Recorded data
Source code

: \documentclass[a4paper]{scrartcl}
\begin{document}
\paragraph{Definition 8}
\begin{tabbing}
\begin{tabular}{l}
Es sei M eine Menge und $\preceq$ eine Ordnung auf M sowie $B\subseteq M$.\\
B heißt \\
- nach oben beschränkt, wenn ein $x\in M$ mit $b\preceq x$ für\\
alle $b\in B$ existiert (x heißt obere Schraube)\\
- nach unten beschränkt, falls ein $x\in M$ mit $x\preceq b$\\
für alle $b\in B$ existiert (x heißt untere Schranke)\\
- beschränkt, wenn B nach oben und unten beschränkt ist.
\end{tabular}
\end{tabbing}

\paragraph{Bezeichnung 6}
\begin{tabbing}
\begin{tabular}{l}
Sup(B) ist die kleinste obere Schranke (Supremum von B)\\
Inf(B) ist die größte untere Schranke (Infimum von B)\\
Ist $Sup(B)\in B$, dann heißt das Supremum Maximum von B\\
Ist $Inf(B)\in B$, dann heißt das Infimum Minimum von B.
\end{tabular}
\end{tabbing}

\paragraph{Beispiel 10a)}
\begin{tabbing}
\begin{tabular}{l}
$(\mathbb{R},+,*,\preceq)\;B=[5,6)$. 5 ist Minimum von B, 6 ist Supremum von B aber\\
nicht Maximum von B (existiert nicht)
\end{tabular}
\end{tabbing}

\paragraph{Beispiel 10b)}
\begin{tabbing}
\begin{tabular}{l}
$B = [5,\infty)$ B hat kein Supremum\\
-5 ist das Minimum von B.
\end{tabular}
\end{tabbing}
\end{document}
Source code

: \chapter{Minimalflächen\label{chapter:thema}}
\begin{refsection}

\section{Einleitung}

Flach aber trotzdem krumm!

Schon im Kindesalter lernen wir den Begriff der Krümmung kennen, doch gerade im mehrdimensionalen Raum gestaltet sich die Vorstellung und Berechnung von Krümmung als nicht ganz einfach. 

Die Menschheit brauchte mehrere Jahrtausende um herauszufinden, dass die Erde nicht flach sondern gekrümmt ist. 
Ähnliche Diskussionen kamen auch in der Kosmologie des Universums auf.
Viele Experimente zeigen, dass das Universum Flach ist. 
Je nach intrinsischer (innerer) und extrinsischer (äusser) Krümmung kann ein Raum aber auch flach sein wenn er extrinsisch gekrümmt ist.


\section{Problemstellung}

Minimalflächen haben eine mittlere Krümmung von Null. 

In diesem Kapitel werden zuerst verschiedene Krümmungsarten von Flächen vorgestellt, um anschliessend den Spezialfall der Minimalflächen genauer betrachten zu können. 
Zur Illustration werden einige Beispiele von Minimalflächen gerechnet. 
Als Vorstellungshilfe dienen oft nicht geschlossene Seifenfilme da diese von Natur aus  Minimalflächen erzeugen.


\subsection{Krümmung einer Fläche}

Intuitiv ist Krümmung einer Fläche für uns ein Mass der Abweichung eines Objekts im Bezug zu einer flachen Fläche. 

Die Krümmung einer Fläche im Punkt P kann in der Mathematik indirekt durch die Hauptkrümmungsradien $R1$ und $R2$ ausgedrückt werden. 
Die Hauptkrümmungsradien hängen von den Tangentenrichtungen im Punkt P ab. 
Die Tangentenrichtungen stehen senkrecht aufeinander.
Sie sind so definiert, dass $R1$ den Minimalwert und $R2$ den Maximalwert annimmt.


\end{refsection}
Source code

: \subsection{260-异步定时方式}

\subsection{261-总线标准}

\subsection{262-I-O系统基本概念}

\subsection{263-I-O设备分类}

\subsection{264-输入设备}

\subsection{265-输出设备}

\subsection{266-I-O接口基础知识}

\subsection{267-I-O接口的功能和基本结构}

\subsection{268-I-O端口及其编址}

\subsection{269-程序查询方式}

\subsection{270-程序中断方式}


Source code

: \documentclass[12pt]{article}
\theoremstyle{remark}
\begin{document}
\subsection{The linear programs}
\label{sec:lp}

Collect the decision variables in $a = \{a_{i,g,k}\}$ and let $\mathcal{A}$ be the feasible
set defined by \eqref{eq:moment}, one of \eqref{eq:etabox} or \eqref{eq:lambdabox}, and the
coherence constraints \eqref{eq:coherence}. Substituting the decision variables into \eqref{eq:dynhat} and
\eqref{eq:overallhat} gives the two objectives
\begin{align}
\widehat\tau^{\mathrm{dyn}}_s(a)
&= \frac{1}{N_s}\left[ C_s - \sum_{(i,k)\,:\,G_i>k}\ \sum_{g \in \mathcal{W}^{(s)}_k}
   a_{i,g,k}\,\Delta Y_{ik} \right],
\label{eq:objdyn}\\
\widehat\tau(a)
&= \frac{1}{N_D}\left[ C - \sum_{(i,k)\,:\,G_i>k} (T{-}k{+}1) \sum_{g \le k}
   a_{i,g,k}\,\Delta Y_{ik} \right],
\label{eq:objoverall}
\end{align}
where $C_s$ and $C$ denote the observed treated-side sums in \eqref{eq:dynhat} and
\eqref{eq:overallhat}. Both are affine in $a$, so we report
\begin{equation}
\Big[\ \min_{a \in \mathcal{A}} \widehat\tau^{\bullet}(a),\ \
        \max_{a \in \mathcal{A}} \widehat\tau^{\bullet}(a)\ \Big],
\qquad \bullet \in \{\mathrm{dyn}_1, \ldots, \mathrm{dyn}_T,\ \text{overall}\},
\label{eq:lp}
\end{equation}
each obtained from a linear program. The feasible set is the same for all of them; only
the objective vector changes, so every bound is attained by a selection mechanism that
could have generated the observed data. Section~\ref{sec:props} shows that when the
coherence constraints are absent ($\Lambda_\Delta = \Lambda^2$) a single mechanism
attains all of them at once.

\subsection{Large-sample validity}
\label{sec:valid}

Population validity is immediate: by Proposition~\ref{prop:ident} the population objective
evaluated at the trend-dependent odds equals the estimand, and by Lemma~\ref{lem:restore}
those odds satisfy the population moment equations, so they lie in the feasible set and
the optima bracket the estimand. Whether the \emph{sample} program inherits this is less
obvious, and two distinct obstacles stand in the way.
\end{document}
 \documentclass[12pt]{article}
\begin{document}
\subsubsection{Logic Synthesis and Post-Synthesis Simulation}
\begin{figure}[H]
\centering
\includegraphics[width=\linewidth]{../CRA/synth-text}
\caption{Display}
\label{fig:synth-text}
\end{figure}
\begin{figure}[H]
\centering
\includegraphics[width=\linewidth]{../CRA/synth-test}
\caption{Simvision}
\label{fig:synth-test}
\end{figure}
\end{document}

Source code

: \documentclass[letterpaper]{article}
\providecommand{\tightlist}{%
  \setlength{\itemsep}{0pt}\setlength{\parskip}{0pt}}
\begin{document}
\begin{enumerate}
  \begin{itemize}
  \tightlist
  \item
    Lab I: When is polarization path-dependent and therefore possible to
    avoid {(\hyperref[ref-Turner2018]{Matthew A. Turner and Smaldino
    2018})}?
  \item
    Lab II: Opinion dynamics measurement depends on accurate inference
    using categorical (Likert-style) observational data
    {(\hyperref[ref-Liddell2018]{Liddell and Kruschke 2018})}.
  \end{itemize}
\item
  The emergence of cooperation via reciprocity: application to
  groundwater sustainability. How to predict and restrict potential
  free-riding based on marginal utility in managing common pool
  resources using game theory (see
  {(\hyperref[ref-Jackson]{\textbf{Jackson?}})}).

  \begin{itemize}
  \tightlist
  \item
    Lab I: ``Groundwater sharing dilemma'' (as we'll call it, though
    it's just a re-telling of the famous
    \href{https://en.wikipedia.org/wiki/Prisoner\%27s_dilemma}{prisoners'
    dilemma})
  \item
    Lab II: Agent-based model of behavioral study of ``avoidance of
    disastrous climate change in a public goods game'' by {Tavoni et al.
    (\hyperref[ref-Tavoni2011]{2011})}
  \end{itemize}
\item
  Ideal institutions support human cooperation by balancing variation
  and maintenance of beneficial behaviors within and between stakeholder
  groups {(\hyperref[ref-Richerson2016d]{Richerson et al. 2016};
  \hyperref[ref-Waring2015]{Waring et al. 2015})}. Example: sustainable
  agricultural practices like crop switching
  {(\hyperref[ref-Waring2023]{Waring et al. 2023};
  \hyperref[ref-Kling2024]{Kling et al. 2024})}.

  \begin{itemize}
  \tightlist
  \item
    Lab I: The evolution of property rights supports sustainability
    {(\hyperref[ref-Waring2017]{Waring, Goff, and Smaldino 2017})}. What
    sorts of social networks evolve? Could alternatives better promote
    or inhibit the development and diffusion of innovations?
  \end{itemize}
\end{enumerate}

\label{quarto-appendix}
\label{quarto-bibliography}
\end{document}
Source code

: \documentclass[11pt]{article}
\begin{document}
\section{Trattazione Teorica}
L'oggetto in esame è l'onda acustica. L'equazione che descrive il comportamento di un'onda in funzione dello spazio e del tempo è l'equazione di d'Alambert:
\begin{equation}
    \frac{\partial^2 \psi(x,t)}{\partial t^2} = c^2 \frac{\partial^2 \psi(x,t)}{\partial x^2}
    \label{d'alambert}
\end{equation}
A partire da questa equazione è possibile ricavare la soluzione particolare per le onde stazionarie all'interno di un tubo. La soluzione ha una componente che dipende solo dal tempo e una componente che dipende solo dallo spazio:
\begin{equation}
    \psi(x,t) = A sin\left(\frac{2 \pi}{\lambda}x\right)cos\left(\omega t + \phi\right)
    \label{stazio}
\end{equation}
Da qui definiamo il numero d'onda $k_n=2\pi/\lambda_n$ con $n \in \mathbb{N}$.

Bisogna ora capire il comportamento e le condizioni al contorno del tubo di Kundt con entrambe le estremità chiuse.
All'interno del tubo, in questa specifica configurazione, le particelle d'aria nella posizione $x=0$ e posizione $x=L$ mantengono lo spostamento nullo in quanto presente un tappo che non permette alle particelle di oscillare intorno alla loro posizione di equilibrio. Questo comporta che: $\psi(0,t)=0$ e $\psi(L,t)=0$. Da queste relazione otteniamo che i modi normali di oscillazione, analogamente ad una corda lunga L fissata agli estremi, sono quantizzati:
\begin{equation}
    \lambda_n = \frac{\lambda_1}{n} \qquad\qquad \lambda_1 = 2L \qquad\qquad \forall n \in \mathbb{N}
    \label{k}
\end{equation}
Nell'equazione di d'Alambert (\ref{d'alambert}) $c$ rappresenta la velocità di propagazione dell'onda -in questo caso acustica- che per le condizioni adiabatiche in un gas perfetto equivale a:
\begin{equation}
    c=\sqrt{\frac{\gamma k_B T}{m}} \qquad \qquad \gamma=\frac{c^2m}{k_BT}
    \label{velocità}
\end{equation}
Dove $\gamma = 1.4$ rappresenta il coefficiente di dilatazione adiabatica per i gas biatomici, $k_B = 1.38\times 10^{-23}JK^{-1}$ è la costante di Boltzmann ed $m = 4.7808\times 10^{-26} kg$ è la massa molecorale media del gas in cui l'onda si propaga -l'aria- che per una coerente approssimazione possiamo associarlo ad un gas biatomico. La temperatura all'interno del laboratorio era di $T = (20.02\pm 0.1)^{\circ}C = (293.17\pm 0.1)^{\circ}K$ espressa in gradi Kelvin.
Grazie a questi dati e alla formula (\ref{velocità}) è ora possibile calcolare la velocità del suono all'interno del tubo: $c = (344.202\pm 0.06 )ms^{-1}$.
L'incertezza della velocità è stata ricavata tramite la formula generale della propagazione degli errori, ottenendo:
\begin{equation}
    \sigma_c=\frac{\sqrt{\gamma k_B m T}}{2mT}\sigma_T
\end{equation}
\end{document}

▶ [How to complete this task] Only the lines from the beginning of the entries through the line bearing "- nach oben" should be returned, each exactly as written.

▶ [Expected answer]
Source code

: \documentclass[a4paper]{scrartcl}
\begin{document}
\paragraph{Definition 8}
\begin{tabbing}
\begin{tabular}{l}
Es sei M eine Menge und $\preceq$ eine Ordnung auf M sowie $B\subseteq M$.\\
B heißt \\
- nach oben beschränkt, wenn ein $x\in M$ mit $b\preceq x$ für\\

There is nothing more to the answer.